You’ve found a security vulnerability in Pwnedkeys.com, a Pwnedkeys service, or software provided by Pwnedkeys? Nice one. This page tells you all about what happens next.

Our Philosophy

While we may have made the vulnerability, you found it, and the details of its existence are yours. We recognise that you can do with that knowledge as you please.
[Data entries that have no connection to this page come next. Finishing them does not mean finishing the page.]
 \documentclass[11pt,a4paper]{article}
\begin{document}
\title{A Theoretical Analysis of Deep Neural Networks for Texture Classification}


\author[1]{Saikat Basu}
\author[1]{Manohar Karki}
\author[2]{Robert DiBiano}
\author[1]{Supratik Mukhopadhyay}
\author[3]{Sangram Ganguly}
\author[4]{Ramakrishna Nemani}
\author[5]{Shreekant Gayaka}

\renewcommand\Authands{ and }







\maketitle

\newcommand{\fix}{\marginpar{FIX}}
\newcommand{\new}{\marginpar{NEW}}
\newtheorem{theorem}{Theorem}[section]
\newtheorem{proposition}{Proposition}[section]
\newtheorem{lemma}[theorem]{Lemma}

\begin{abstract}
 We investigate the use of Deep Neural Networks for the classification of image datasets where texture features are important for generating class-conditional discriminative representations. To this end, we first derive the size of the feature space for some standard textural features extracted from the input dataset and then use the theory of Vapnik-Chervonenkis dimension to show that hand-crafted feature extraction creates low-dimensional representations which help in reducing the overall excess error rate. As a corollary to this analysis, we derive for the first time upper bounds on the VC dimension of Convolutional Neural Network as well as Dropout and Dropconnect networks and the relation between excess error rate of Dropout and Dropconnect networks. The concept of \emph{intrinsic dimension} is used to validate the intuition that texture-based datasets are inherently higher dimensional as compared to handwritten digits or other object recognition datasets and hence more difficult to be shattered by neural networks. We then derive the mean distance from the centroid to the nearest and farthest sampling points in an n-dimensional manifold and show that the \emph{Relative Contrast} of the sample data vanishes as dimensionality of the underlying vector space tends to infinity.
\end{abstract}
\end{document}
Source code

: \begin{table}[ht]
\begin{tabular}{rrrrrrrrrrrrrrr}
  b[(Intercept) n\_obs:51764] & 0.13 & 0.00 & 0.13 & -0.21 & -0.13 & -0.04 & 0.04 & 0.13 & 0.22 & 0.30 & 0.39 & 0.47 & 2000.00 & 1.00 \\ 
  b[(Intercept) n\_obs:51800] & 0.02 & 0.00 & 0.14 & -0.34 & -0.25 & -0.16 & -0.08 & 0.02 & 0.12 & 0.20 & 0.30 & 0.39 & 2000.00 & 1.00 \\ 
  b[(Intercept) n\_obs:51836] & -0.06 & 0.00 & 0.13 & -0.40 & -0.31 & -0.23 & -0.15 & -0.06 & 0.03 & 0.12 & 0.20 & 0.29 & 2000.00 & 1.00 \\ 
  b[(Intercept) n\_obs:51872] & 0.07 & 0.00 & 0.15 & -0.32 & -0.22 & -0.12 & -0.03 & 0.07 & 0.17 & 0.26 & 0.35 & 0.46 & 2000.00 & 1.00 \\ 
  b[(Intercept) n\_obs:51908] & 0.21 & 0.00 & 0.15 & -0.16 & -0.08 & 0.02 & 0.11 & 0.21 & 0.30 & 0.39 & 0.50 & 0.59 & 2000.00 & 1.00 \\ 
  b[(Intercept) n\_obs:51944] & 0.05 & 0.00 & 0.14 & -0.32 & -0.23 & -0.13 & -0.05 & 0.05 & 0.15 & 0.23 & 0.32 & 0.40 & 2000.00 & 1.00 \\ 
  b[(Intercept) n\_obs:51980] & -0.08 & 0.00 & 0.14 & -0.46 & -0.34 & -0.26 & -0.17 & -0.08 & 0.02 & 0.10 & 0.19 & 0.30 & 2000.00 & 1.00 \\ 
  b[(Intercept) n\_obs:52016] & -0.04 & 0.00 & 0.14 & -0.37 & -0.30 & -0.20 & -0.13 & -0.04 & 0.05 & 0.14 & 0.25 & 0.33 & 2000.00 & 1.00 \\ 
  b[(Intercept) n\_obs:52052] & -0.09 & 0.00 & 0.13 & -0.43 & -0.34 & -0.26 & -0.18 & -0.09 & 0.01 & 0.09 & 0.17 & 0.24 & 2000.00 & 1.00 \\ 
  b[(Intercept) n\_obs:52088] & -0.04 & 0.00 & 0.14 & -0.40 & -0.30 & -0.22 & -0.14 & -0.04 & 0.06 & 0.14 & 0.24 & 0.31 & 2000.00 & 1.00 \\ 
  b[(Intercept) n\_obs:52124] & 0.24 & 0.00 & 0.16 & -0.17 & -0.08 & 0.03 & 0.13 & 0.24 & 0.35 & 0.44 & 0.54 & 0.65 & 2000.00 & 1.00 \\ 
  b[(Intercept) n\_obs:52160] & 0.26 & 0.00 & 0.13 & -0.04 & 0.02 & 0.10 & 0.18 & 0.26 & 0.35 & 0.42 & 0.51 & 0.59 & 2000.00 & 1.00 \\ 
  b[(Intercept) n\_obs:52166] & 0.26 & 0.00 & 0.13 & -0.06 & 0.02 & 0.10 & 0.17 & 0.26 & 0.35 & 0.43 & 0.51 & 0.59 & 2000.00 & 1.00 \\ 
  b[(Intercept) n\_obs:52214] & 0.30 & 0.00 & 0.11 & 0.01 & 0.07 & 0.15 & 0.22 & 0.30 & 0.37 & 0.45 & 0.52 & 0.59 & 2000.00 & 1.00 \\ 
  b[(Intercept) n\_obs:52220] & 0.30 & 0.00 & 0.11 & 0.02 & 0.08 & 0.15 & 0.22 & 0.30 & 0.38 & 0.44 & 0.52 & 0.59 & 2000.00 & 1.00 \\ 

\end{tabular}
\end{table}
Since you’re reading this page, rather than just posting to fulldisclosure, the chances are you want to minimise the impact to Pwnedkeys’ users as much as we do. We appreciate this, and will work with you to do just that. However, we respect that you’re able to disclose or not, as you see fit, and will never ask (or worse, threaten!) you to suppress or otherwise limit what you can do with the vulnerability information. Please bear in mind, though, that this only applies to information about the vulnerability itself, not any data that the vulnerability exposes.

Safe Harbour

As long as you are acting in good faith, looking for vulnerabilities with the intention of disclosing them to Pwnedkeys or the general public, you’re in the clear. If we ever get a ToS or AUP, you can’t break them if you’re doing good faith bug hunting.

Recognition and Rewards

We’ll get this out of the way straight away: we don’t pay bug bounties, give schwag, or otherwise materially compensate those who find and report vulnerabilities. That’s not because we don’t want to, or respect the time and effort that goes into finding and reporting vulns. It’s simply that we don’t have the money to do so. If we get somehow get rich from running Pwnedkeys, well, we’ll probably become greedy plutocrats and still won’t pay meaningful bug bounties, but at least we won’t feel bad about it any more.

The best we can offer is our respect and gratitude, and public recognition of your achievement, if you wish it. By default, we will keep reporters anonymous. As always, disclosure is your call, not ours.

Process

  1. Send an email to security@pwnedkeys.com giving us enough information to be able to reproduce the vulnerability.

  2. We’ll try and confirm the vulnerability, and either let you know we’ve figured it out, or ask you for more information.

  3. Once we’ve got reproduction, we’ll let you know of a timeline for remediation.

  4. We’ll fix the problem, and everyone will go their separate ways, having made the Internet a better place for everyone.

Scope

Very short and sweet: if it’s under the pwnedkeys.com domain, or available from our GitHub org, then it’s “in scope”.

About the only thing we don’t think is security-relevant is volumetric DDoS attacks. We already know that with a big enough hammer you can break anything. That only applies to pipe-filling attacks, though – if you find something expensive to do that doesn’t have an effective rate limit on it, we’d like to know about that.

Guidelines

  • Don’t do anything that degrades the availability of the service for other users. If you accidentally take something down, please let us know ASAP so we can fix it. Bear in mind that we consider availability issues to be security-relevant, so you’ve found something worth reporting, even if it wasn’t what you intended to find.

  • Minimise exposure of user data. If you find something that discloses the data of our users, please let us know and delete the data.